Warren Buffett turns 86 in a few days, and he’s a junk food junkie.

His favorite meal is a T-bone steak, a double order of hash browns, and three Cherry Cokes at Gorat’s steakhouse in Omaha.

He eats Dairy Queen ice cream bars and See’s candies, etc.

According to the Oracle of Omaha (Buffett) …

“If I eat 2,700 calories a day, a quarter of that is Coca-Cola. I drink at least five 12-ounce servings. I do it everyday.”

Patricia Sellers (“Warren Buffett’s secret to staying young: ‘I eat like a six-year-old.’.” Fortune, Feb. 25, 2015) wrote …

“Asked to explain the high-sugar, high-salt diet that has somehow enabled him to remain seemingly healthy, Buffett replies: ‘I checked the actuarial tables, and the lowest death rate is among six-year-olds.
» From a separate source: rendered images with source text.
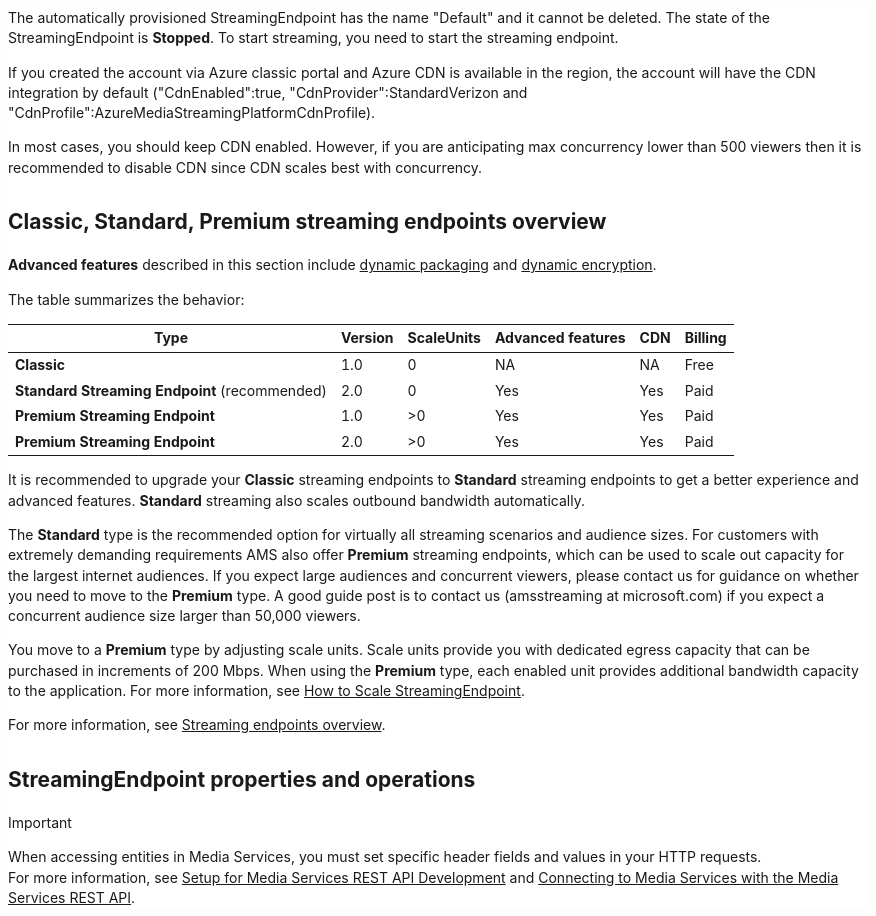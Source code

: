 The automatically provisioned StreamingEndpoint has the name "Default" and it cannot be deleted. The state of the StreamingEndpoint is **Stopped**. To start streaming, you need to start the streaming endpoint. 

If you created the account via Azure classic portal and Azure CDN is available in the region, the account will have the CDN integration by default ("CdnEnabled":true, "CdnProvider":StandardVerizon and "CdnProfile":AzureMediaStreamingPlatformCdnProfile). 

In most cases, you should keep CDN enabled. However, if you are anticipating max concurrency lower than 500 viewers then it is recommended to disable CDN since CDN scales best with concurrency.

##  <a name="StreamingEndpointTypes"></a> Classic, Standard, Premium streaming endpoints overview

**Advanced features** described in this section include [dynamic packaging](https://docs.microsoft.com/azure/media-services/media-services-dynamic-packaging-overview) and [dynamic encryption](https://docs.microsoft.com/azure/media-services/media-services-content-protection-overview).

The table summarizes the behavior:  

|Type|Version|ScaleUnits|Advanced features|CDN|Billing|
|--------------|----------|--------------|--------|--------|--------|  
|**Classic**|1.0|0|NA|NA|Free|
|**Standard Streaming Endpoint** (recommended)|2.0|0|Yes|Yes|Paid|
|**Premium Streaming Endpoint**|1.0|>0|Yes|Yes|Paid|
|**Premium Streaming Endpoint**|2.0|>0|Yes|Yes|Paid|

It is recommended to upgrade your **Classic** streaming endpoints to **Standard** streaming endpoints to get a better experience and advanced features.  **Standard** streaming also scales outbound bandwidth automatically. 

The **Standard** type is the recommended option for virtually all streaming scenarios and audience sizes. For customers with extremely demanding requirements AMS also offer **Premium** streaming endpoints, which can be used to scale out capacity for the largest internet audiences. If you expect large audiences and concurrent viewers, please contact us for guidance on whether you need to move to the **Premium** type. A good guide post is to contact us (amsstreaming at microsoft.com) if you expect a concurrent audience size larger than 50,000 viewers.

You move to a **Premium** type by adjusting scale units. Scale units provide you with dedicated egress capacity that can be purchased in increments of 200 Mbps. When using the **Premium** type, each enabled unit provides additional bandwidth capacity to the application. For more information, see [How to Scale StreamingEndpoint](https://docs.microsoft.com/azure/media-services/media-services-portal-scale-streaming-endpoints/).  

For more information, see [Streaming endpoints overview](https://docs.microsoft.com/azure/media-services/media-services-streaming-endpoints-overview).

## StreamingEndpoint properties and operations  

> [!IMPORTANT]
> When accessing entities in Media Services, you must set specific header fields and values in your HTTP requests. <br/>For more information, see [Setup for Media Services REST API Development](https://docs.microsoft.com/azure/media-services/media-services-rest-how-to-use) and [Connecting to Media Services with the Media Services REST API](https://docs.microsoft.com/azure/media-services/media-services-use-aad-auth-to-access-ams-api).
So I decided to eat like a six-year-old.’ The octogenarian adds, ‘It’s the safest course I can take.'”

You say he has prostate cancer?

Well, about 80 percent of men who reach 80 have it, but what usually kills them is the diagnosis and/or the treatment.
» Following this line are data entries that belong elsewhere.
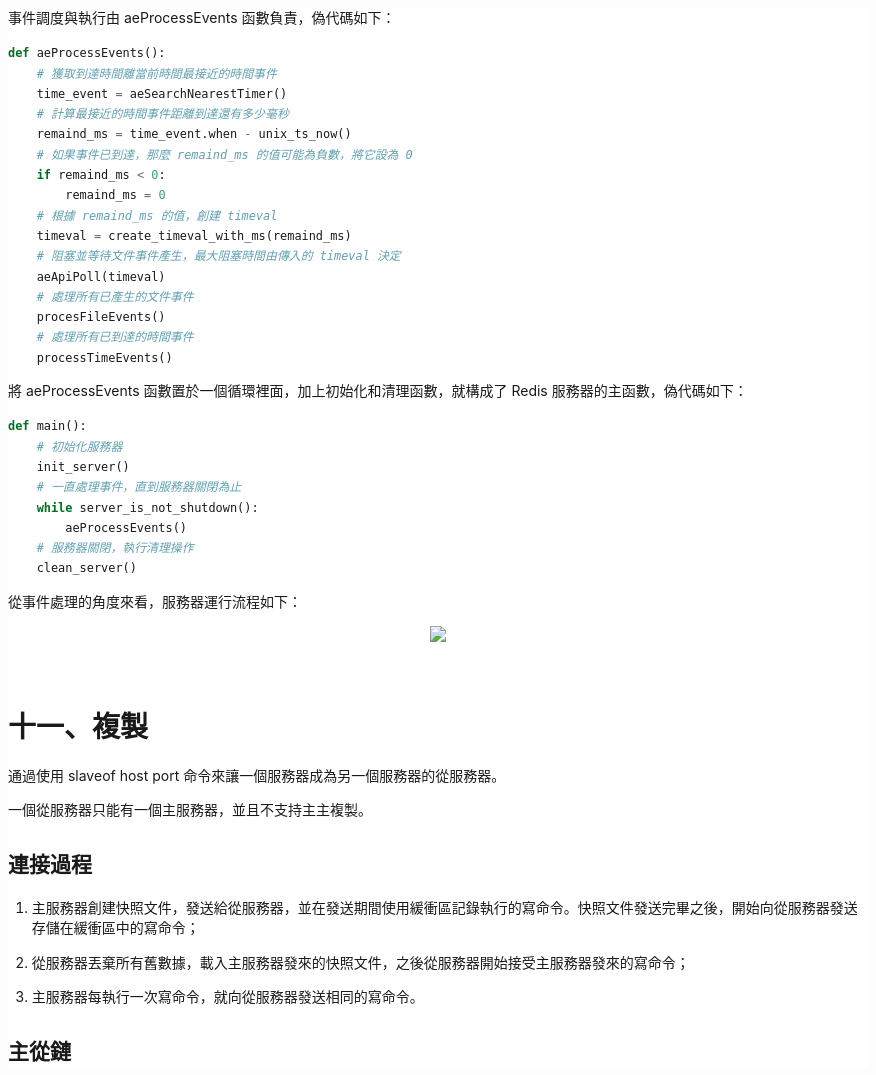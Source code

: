 事件調度與執行由 aeProcessEvents 函數負責，偽代碼如下：

```python
def aeProcessEvents():
    # 獲取到達時間離當前時間最接近的時間事件
    time_event = aeSearchNearestTimer()
    # 計算最接近的時間事件距離到達還有多少毫秒
    remaind_ms = time_event.when - unix_ts_now()
    # 如果事件已到達，那麼 remaind_ms 的值可能為負數，將它設為 0
    if remaind_ms < 0:
        remaind_ms = 0
    # 根據 remaind_ms 的值，創建 timeval
    timeval = create_timeval_with_ms(remaind_ms)
    # 阻塞並等待文件事件產生，最大阻塞時間由傳入的 timeval 決定
    aeApiPoll(timeval)
    # 處理所有已產生的文件事件
    procesFileEvents()
    # 處理所有已到達的時間事件
    processTimeEvents()
```

將 aeProcessEvents 函數置於一個循環裡面，加上初始化和清理函數，就構成了 Redis 服務器的主函數，偽代碼如下：

```python
def main():
    # 初始化服務器
    init_server()
    # 一直處理事件，直到服務器關閉為止
    while server_is_not_shutdown():
        aeProcessEvents()
    # 服務器關閉，執行清理操作
    clean_server()
```

從事件處理的角度來看，服務器運行流程如下：

<div align="center"> <img src="https://cs-notes-1256109796.cos.ap-guangzhou.myqcloud.com/c0a9fa91-da2e-4892-8c9f-80206a6f7047.png" width="350"/> </div><br>

# 十一、複製

通過使用 slaveof host port 命令來讓一個服務器成為另一個服務器的從服務器。

一個從服務器只能有一個主服務器，並且不支持主主複製。

## 連接過程

1. 主服務器創建快照文件，發送給從服務器，並在發送期間使用緩衝區記錄執行的寫命令。快照文件發送完畢之後，開始向從服務器發送存儲在緩衝區中的寫命令；

2. 從服務器丟棄所有舊數據，載入主服務器發來的快照文件，之後從服務器開始接受主服務器發來的寫命令；

3. 主服務器每執行一次寫命令，就向從服務器發送相同的寫命令。

## 主從鏈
Many men are scared to death by the diagnosis even before the Assassins In White get to mess with their groins.

Laura Carstensen (A Long Bright Future: Happiness, Health, and Financial Security in an Age of Increased Longevity, 2009, 2011) wrote …

“A Harvard University study that’s been running since the 1930s, tracking the lifelong health of both Harvard graduates and people born in inner-city Boston, shows that longevity hinges largely on seven lifestyle choices, which, if made by age fifty, serve as excellent predictors of well-being after age seventy. They are not smoking, not abusing alcohol, getting regular exercise, maintaining one’s weight, and having a stable marriage, an education, and good coping mechanisms for dealing with life’s troubles.”
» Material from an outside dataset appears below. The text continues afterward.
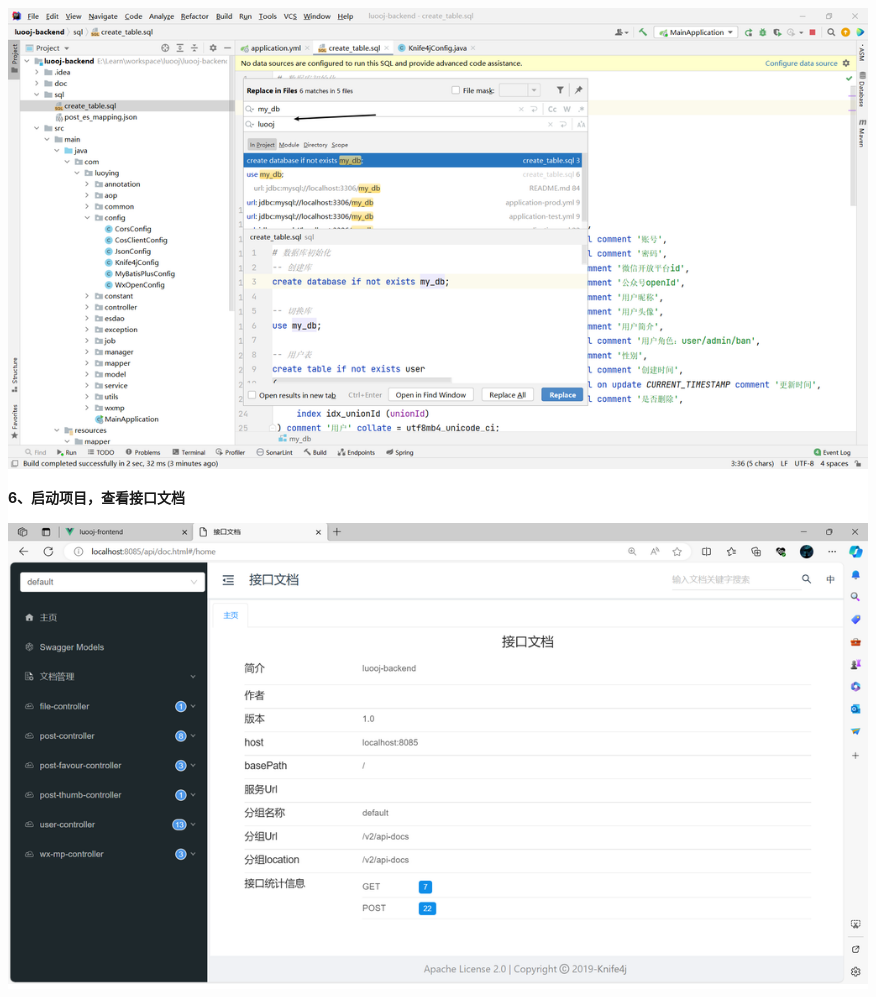 ![image-20231108134324803](assets/image-20231108134324803.png)

**6、启动项目，查看接口文档**

![image-20231108134641172](assets/image-20231108134641172.png)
According to the same source …

“Although the Harvard study found that some factors outside of individual control, like the social class you are born into, have great bearing on how fit you are when you arrive at old age, interestingly, even these effects wear away after age seventy, at which point longevity is more heavily determined by health habits. Indeed, another recent study showed that after age seventy, a mere four factors — exercising, not smoking, consuming alcohol only moderately, and following a Mediterranean diet heavy on fruits, vegetables, and healthy fats like olive oil — reduce by a whopping 60 percent one’s chances of dying from any cause over a ten-year period.”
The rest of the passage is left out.